--- Material for this exercise ---

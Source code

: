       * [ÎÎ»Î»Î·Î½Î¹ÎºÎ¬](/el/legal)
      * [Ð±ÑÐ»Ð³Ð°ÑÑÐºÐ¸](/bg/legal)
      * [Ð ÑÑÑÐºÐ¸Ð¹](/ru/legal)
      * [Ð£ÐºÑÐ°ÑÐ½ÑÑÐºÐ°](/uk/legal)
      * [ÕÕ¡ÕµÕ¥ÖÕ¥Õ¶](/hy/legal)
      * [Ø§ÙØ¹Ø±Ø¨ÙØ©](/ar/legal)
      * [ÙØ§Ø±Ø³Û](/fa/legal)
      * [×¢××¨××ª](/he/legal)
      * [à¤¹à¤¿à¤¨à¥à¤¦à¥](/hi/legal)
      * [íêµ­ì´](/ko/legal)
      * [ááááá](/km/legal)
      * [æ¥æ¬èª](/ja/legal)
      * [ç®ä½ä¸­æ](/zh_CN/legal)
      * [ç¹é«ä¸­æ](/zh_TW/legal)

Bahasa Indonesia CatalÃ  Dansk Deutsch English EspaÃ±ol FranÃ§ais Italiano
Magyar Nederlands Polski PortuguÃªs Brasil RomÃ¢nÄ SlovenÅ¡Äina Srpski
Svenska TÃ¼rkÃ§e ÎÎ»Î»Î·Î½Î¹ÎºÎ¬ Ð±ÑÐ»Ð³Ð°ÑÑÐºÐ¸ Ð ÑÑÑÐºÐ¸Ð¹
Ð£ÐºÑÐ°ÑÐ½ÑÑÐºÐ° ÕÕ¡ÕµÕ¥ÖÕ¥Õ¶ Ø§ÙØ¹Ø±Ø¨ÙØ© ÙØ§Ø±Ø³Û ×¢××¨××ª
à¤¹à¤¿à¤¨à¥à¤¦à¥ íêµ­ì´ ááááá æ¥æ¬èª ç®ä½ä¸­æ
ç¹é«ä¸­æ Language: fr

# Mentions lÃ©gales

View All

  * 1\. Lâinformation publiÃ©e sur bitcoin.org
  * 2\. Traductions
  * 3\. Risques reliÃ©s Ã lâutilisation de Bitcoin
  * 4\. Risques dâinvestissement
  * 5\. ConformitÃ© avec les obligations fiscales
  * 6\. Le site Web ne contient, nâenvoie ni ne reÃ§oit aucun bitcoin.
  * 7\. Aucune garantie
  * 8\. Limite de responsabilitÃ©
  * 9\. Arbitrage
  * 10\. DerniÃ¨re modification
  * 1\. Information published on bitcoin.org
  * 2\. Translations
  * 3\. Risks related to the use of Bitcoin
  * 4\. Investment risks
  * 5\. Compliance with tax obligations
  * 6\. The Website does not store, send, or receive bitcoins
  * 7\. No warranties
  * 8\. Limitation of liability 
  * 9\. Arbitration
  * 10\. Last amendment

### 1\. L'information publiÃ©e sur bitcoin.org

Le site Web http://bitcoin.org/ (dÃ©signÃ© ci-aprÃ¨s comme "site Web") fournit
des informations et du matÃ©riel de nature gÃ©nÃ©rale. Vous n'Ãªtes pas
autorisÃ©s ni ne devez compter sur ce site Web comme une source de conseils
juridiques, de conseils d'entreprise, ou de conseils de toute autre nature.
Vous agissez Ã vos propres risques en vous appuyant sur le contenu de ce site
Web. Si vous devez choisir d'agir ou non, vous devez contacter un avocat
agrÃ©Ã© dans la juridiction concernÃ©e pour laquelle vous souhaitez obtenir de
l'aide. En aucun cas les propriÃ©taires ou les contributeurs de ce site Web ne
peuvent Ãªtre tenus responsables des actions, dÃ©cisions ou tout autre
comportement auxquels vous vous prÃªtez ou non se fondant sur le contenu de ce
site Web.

---

Go through the listing and copy each line with the string "contenu".

= Answer for the task =
Vous agissez Ã vos propres risques en vous appuyant sur le contenu de ce site
comportement auxquels vous vous prÃªtez ou non se fondant sur le contenu de ce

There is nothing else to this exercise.